I had just called my bank to transfer some money and was asked for the usual identifying information–and then a bit more. Even though I find this annoying at times, I try to remind myself how happy I would be if these same questions were being asked of someone trying to access my account who was not me.

After asking all of these identifying questions, the bank person apparently had more hoops to go through at her end…or maybe this was her first day and she had to find out what to do next. She said she needed to put me on hold…and that’s when she asked the weird question of the day. “Will you be OK?” I laughed, and said I hoped so.

Then I started to think. What were the things that could happen while I was on hold that would make me “not OK?”

I suppose I could lose consciousness.

I could have a panic attack over latent abandonment issues brought to the fore by being left on hold.

I could choke on the stalk of celery I had started to crunch on, anticipating a wait of at least five minutes, and since no one would be at the other end of the line to hear my silence of distress, it could be days before I was ever found.

I could spill hot coffee in my lap and then try to sue the bank because it was the direct result of my having been put on hold that I had the time to attempt drinking the cup that would have cooled longer, had I not been put on hold.

Or, I could just generally freak out and lose it because of being in hold limbo yet one more time…and sue the bank for having pushed me over the edge. (I’m thinking that somehow it had to be money–the bank’s, not mine–that was the real motivation in asking the question.)

What more could she have been imagining when she asked the question? I really do hate to think.

I wish I had thought to ask her how many of her clients had not been OK when she’s returned after putting them on hold to find their previously OK status reduced to ‘seriously not OK’…or simply ‘gone.’

I’ll bet that happens a lot–people vanish into the ‘hold’ ethers, leaving the person who put them there in the first place wondering forevermore if the now somehow departed were ‘OK’…or not. That could lead to life-long sessions of psychotherapy just contemplating the potentially life-altering ramifications of being put on hold, and more than that, the stress of being the one to actually be placing people in that perilous state.
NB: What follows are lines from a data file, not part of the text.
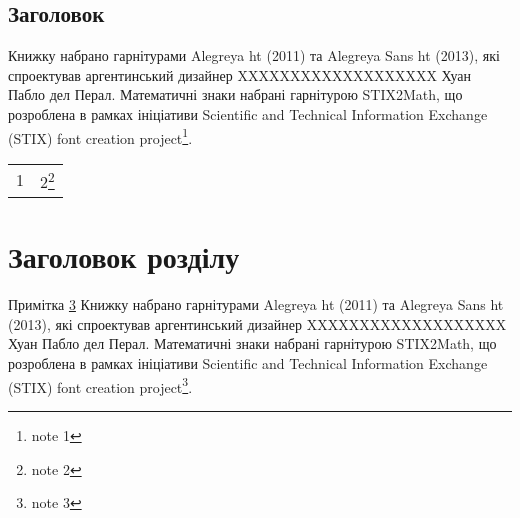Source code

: \documentclass{kapital}
\begin{document}
\subsection[Заголовок]{Заголовок\footnotemark{}}

Книжку набрано гарнітурами Alegreya ht (2011) та Alegreya Sans ht (2013), які спроектував аргентинський дизайнер XXXXXXXXXXXXXXXXXXX Хуан Пабло дел Перал. Математичні знаки набрані гарнітурою STIX2Math, що розроблена в рамках ініціативи Scientific and Technical Information Exchange (STIX) font creation project\footnote{note 1}. 

\begin{tabularx}{10em}{Xl}
1 & 2\footnote{note 2}
\end{tabularx}

\section{Заголовок розділу}
Примітка \ref{footnote_1} Книжку набрано гарнітурами Alegreya ht (2011) та Alegreya Sans ht (2013), які спроектував аргентинський дизайнер XXXXXXXXXXXXXXXXXXX Хуан Пабло дел Перал. Математичні знаки набрані гарнітурою STIX2Math, що розроблена в рамках ініціативи Scientific and Technical Information Exchange (STIX) font creation project\footnote{\label{footnote_1}note 3}. 


\end{document}
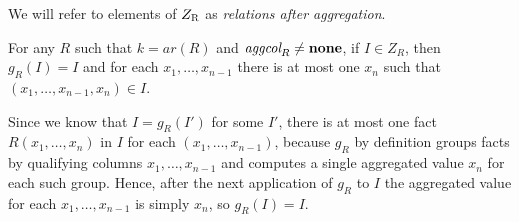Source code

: We will refer to elements of $Z_\textsc{R}$ as \emph{relations after aggregation}.

\begin{lem}\label{lem:fixgr}
For any $R$ such that $k=ar(R)$ and $\textit{aggcol}_R \ne {\bf none}$, if $I \in Z_R$, then $g_R(I) = I$ and for each $x_1, \dots, x_{n-1}$ there is at most one $x_n$ such that $(x_1, \dots, x_{n-1}, x_n) \in I$.
\end{lem}
\begin{prof}
Since we know that $I = g_R(I')$ for some $I'$, there is at most one fact $R(x_1, \dots, x_n)$ in $I$ for each $(x_1, \dots, x_{n-1})$, because $g_R$ by definition groups facts by qualifying columns $x_1, \dots, x_{n-1}$ and computes a single aggregated value $x_n$ for each such group. Hence, after the next application of $g_R$ to $I$ the aggregated value for each $x_1, \dots, x_{n-1}$ is simply $x_n$, so $g_R(I) = I$.
\end{prof}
No wonder this rep asked me that question. She was trying to save herself from another round of treatment for her guilt complex for having lost another soul that she had left holding and unattended.

What makes me definitely ‘not OK’ in these holding pattern circumstances is to be on hold and then to be inexplicably severed from the system–cut off without warning–and the person who placed me on hold likely never knows that I was not to blame for my ultimate absence.

But there I was, holding and still OK when this rep returned. I noticed she didn’t ask how I had fared during her leave–probably didn’t want to push her luck. But she did seem relieved, and perhaps a bit surprised, that I was still there and intact, and not overwrought or disappeared.

Maybe that’s it–maybe I am of a rarified breed that actually hangs on when put on hold. Maybe others refuse the ignominy of being wait listed for information that should not have required a wait.

Come to think of it, that rep was very lucky to have come across me. Maybe I’m now famous, if only in her mind–“The Woman Who Stayed on Hold and Came Out OK.” I do hope this is not how my 15 minutes of fame was squandered. What a waste.